Dirac Delta definition in non-standard analysis? What is the definition of Dirac Delta in non-standard analysis?
I would define it either as a standard distribution with $\sigma=\epsilon$ or maximum equal to $\omega$. Which is the correct answer?
 A: Just like in standard analysis where there are lots of ways to represent the Dirac delta distribution as a limit of a sequence, in nonstandard analysis there are lots of ways to represent the Dirac delta as a nonstandard function.

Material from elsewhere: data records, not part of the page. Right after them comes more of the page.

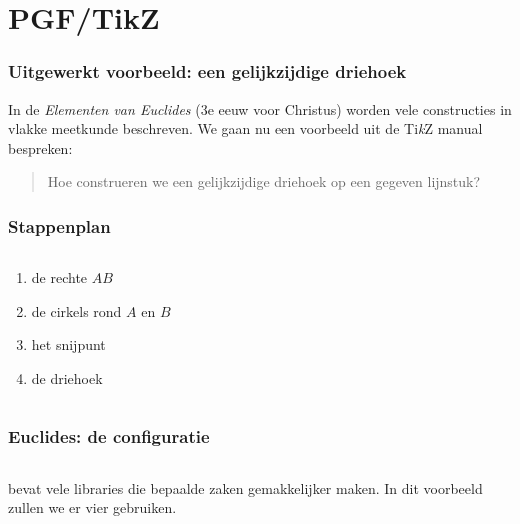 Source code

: \section{PGF/TikZ}

\begin{frame}
  \frametitle{Uitgewerkt voorbeeld: een gelijkzijdige driehoek}

  In de \emph{Elementen van Euclides} (3e eeuw voor Christus) worden vele constructies in vlakke meetkunde beschreven. We gaan nu een voorbeeld uit de Ti\textit{k}Z manual bespreken:
  \begin{quote}
    Hoe construeren we een gelijkzijdige driehoek op een gegeven lijnstuk?
  \end{quote}

  \pause
  \centering
  
\end{frame}

\begin{frame}
  \frametitle{Stappenplan}

  \begin{columns}
    \begin{column}{.5\textwidth}
      \begin{enumerate}
        \item de rechte $AB$
        \item de cirkels rond $A$ en $B$
        \item het snijpunt
        \item de driehoek
      \end{enumerate}
    \end{column}
    \begin{column}{.5\textwidth}
      \centering
      
    \end{column}
  \end{columns}
\end{frame}

\begin{frame}
  \frametitle{Euclides: de configuratie}
  
  \inputminted[fontsize = \scriptsize]{latex}{tikz/triangle/configuration.tikz}

  \TikZ bevat vele libraries die bepaalde zaken gemakkelijker maken. In dit voorbeeld zullen we er vier gebruiken.
\end{frame}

The simplest is probably to pick an infinite $H$ and set
$$ d(x) = \begin{cases} 0 & |x| > \frac{1}{2H}
\\ H & |x| \leq \frac{1}{2H} \end{cases} $$
Convolving $d$ with any standard continuous function gives
$$ \begin{align}\int_{-\infty}^{\infty} d(x) f(x) \, dx &= H \int_{-\frac{1}{2H}}^{\frac{1}{2H}} f(x) \, dx 
\\&= H f(\epsilon) \int_{-\frac{1}{2H}}^{\frac{1}{2H}} 1 \, dx 
\\&= H f(\epsilon) \frac{1}{H}
\\&= f(\epsilon)
\\&\approx f(0)
\end{align}$$
where I've used the mean value theorem to go from line one to line two. (one could instead use $|f(x) - f(0)| < e$ for $|x| < \frac{1}{2H}$ if they liked)
A: I found the answer.
$$\delta(x)=\frac{\omega e^{-(\omega x)^2}}{\sqrt{\pi }}$$
And its integral, Heaviside Theta is
$$\theta(x)=\frac12\operatorname{erf}(\omega x)+1/2$$
As such,
$$\delta(0)=\frac{\omega}{\sqrt{\pi}}$$